___ RAW DATA
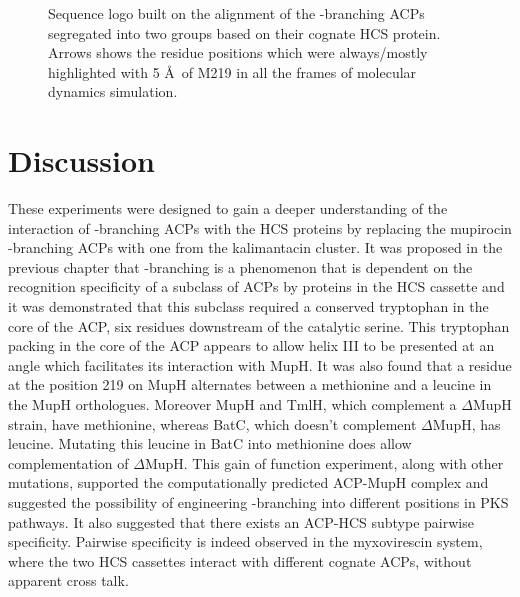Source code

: 		\setlength\fboxsep{5pt}
		\setlength\fboxrule{1.5pt}
		\begin{figure}[htbp]
		\centering
		\caption[Sequence logo built on the alignment of the \bet-branching ACPs segregated into two groups based on their cognate HCS protein.]{Sequence logo built on the alignment of the \bet-branching ACPs segregated into two groups based on their cognate HCS protein. Arrows shows the residue positions which were always/mostly highlighted with 5 \AA \ of M219 in all the frames of molecular dynamics simulation.}
		\label{fig:lmlogo}
		\end{figure}		

\newpage

\section{Discussion}
\label{sec:chap4discussion}
These experiments were designed to gain a deeper understanding of the interaction of \bet-branching ACPs with the HCS proteins by replacing the mupirocin \bet-branching ACPs with one from the kalimantacin cluster. It was proposed in the previous chapter that \bet-branching is a phenomenon that is dependent on the recognition specificity of a subclass of ACPs by proteins in the HCS cassette and it was demonstrated that this subclass required a conserved tryptophan in the core of the ACP, six residues downstream of the catalytic serine. This tryptophan packing in the core of the ACP appears to allow helix III to be presented at an angle which facilitates its interaction with MupH. It was also found that a residue at the position 219 on MupH alternates between a methionine and a leucine in the MupH orthologues. Moreover MupH and TmlH, which complement a $ \Delta $MupH strain, have methionine, whereas BatC, which doesn't complement $ \Delta $MupH, has leucine. Mutating this leucine in BatC into methionine does allow complementation of $ \Delta $MupH. This gain of function experiment, along with other mutations, supported the computationally predicted ACP-MupH complex and suggested the possibility of engineering \bet-branching into different positions in PKS pathways. It also suggested that there exists an ACP-HCS subtype pairwise specificity. Pairwise specificity is indeed observed in the myxovirescin system, where the two HCS cassettes interact with different cognate ACPs,  without apparent cross talk.

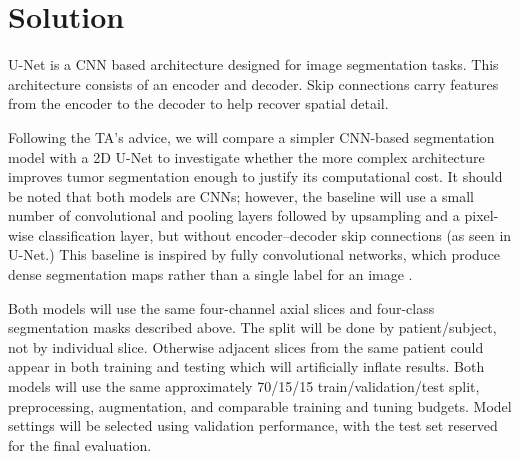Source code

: 
\section{Solution}

U-Net is a CNN based architecture designed for image segmentation tasks. This architecture consists of an encoder and decoder. Skip connections carry features from the encoder to the decoder to help recover spatial detail. \cite{unet}

Following the TA's advice, we will compare a simpler CNN-based segmentation model with a 2D U-Net to investigate whether the more complex architecture improves tumor segmentation enough to justify its computational cost. It should be noted that both models are CNNs; however, the baseline will use a small number of convolutional and pooling layers followed by upsampling and a pixel-wise classification layer, but without encoder--decoder skip connections (as seen in U-Net.) This baseline is inspired by fully convolutional networks, which produce dense segmentation maps rather than a single label for an image \cite{fcn}.

Both models will use the same four-channel axial slices and four-class segmentation masks described above.
The split will be done by patient/subject, not by individual slice. Otherwise adjacent slices from the same patient could appear in both training and testing which will artificially inflate results. Both models will use the same approximately 70/15/15 train/validation/test split, preprocessing, augmentation, and comparable training and tuning budgets. Model settings will be selected using validation performance, with the test set reserved for the final evaluation.

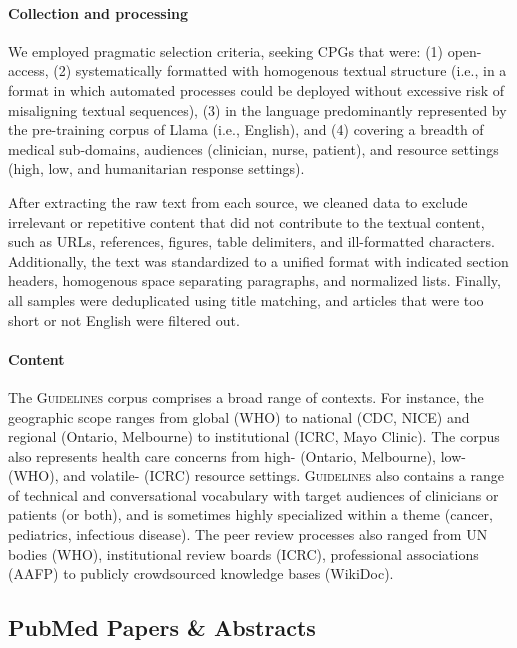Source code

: \documentclass{article}
\newcommand{\guidelines}{\textsc{Guidelines} }
\begin{document}
\vspace{-5pt}
\paragraph{Collection and processing} 

We employed pragmatic selection criteria, seeking CPGs that were: (1) open-access, (2) systematically formatted with homogenous textual structure (i.e., in a format in which automated processes could be deployed without excessive risk of misaligning textual sequences), (3) in the language predominantly represented by the pre-training corpus of Llama (i.e., English), and (4) covering a breadth of medical sub-domains, audiences (clinician, nurse, patient), and resource settings (high, low, and humanitarian response settings).


After extracting the raw text from each source, we cleaned data to exclude irrelevant or repetitive content that did not contribute to the textual content, such as URLs, references, figures, table delimiters, and ill-formatted characters. 
Additionally, the text was standardized to a unified format with indicated section headers, homogenous space separating paragraphs, and normalized lists. 
Finally, all samples were deduplicated using title matching, and articles that were too short or not English were filtered out. 

\vspace{-5pt}
\paragraph{Content} 
The \guidelines corpus comprises a broad range of contexts. For instance, the geographic scope ranges from global (WHO) to national (CDC, NICE) and regional (Ontario, Melbourne) to institutional (ICRC, Mayo Clinic). The corpus also represents health care concerns from high- (Ontario, Melbourne), low- (WHO), and volatile- (ICRC) resource settings.
\guidelines{} also contains a range of technical and conversational vocabulary with target audiences of clinicians or patients (or both), and is sometimes highly specialized within a theme (cancer, pediatrics, infectious disease). The peer review processes also ranged from UN bodies (WHO), institutional review boards (ICRC), professional associations (AAFP) to publicly crowdsourced knowledge bases (WikiDoc). 


\subsection{PubMed Papers \& Abstracts} \label{sec:2-data-pubmed}
\end{document}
______
WHAT NEEDS TO BE DONE:
Make a copy of each line in the records above that has the word "textual".

TASK SOLUTION:
We employed pragmatic selection criteria, seeking CPGs that were: (1) open-access, (2) systematically formatted with homogenous textual structure (i.e., in a format in which automated processes could be deployed without excessive risk of misaligning textual sequences), (3) in the language predominantly represented by the pre-training corpus of Llama (i.e., English), and (4) covering a breadth of medical sub-domains, audiences (clinician, nurse, patient), and resource settings (high, low, and humanitarian response settings).
After extracting the raw text from each source, we cleaned data to exclude irrelevant or repetitive content that did not contribute to the textual content, such as URLs, references, figures, table delimiters, and ill-formatted characters. 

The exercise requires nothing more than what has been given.